Qui la povertà della produzione, di idee e non solo di soldi, è struggente e si vede tutta. La navicella rifugio sembra un mix tra uno showroom dell’Ikea dei primi anni, una scenografia polacca dell’epoca sovietica e la scena teatrale di uno spettacolo scolastico. Nessun effetto speciale se si escludono i computer Commodore 64, gli schermi Samsung comprati in saldo da Trony e le lampadine colorate. Gli interpreti pur bravini sembrano annaspare in uno script che tradisce continuamente i colpi di scena che presenta. Lo sbilanciamento tra i rimandi ai diversi generi – fantascienza psicologica alla Tarkowskij, horror anni Settanta alla Hopper, fantastic-thriller alla Carpenter – continuamente richiamati ma mai sviluppati secondo linee guida delineate e la totale mancanza di intuizioni e di cifra stilistica fanno fallire l’esperimento, che rimane un pasticciaccio brutto sotto scatola.
Per capirci: 10 Cloverfield Lane di Dan Trachtenberg è l’esempio più azzeccato che ci sovviene per paragonare questo film ad una storia simile, ma con un pathos e delle idee che nella pellicola di Ostermann non esistono nemmeno lontanamente.
I caratteri umani sono sciapi come una minestra di verdure Knorr, le scene sono di cartapesta, i costumi non parliamone, i colpi di scena sono prevedibili almeno venti minuti prima che accadano e la sciatteria nei particolari della sceneggiatura è fin da subito manifesta nella infantile mancanza di attenzione degli autori.

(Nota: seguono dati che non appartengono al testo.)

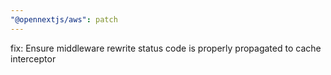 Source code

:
 ```yaml
---
"@opennextjs/aws": patch
---
```


fix: Ensure middleware rewrite status code is properly propagated to cache interceptor

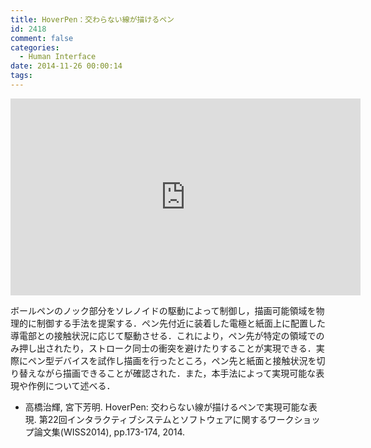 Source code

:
 ```yaml
---
title: HoverPen：交わらない線が描けるペン
id: 2418
comment: false
categories:
  - Human Interface
date: 2014-11-26 00:00:14
tags:
---
```



<iframe width="560" height="315" src="https://www.youtube.com/embed/Qc9z0iq3wX4" frameborder="0" allowfullscreen></iframe>



ボールペンのノック部分をソレノイドの駆動によって制御し，描画可能領域を物理的に制御する手法を提案する．ペン先付近に装着した電極と紙面上に配置した導電部との接触状況に応じて駆動させる．これにより，ペン先が特定の領域でのみ押し出されたり，ストローク同士の衝突を避けたりすることが実現できる．実際にペン型デバイスを試作し描画を行ったところ，ペン先と紙面と接触状況を切り替えながら描画できることが確認された．また，本手法によって実現可能な表現や作例について述べる．

*   高橋治輝, 宮下芳明. HoverPen: 交わらない線が描けるペンで実現可能な表現. 第22回インタラクティブシステムとソフトウェアに関するワークショップ論文集(WISS2014), pp.173-174, 2014.
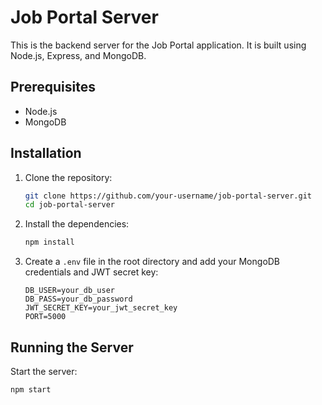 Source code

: # Job Portal Server

This is the backend server for the Job Portal application. It is built using Node.js, Express, and MongoDB.

## Prerequisites

-   Node.js
-   MongoDB

## Installation

1. Clone the repository:

    ```sh
    git clone https://github.com/your-username/job-portal-server.git
    cd job-portal-server
    ```

2. Install the dependencies:

    ```sh
    npm install
    ```

3. Create a `.env` file in the root directory and add your MongoDB credentials and JWT secret key:
    ```env
    DB_USER=your_db_user
    DB_PASS=your_db_password
    JWT_SECRET_KEY=your_jwt_secret_key
    PORT=5000
    ```

## Running the Server

Start the server:

```sh
npm start
```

Che dire, una cagata pazzesca? Non del tutto, in realtà avrebbe potuto funzionare, non con dei milioni in più ma con un po’ di arte e di fantasia.
Lambert
Film evocati:
Dark Star (John Carpenter, 1974)
Superman Returns (Bryan Singer, 2006)
Moon (Duncan Jones, 2009)
400 giorni (Matthew Ostermann, 2015)
10 Cloverfield Lane (Dan Trachtenberg, 2016)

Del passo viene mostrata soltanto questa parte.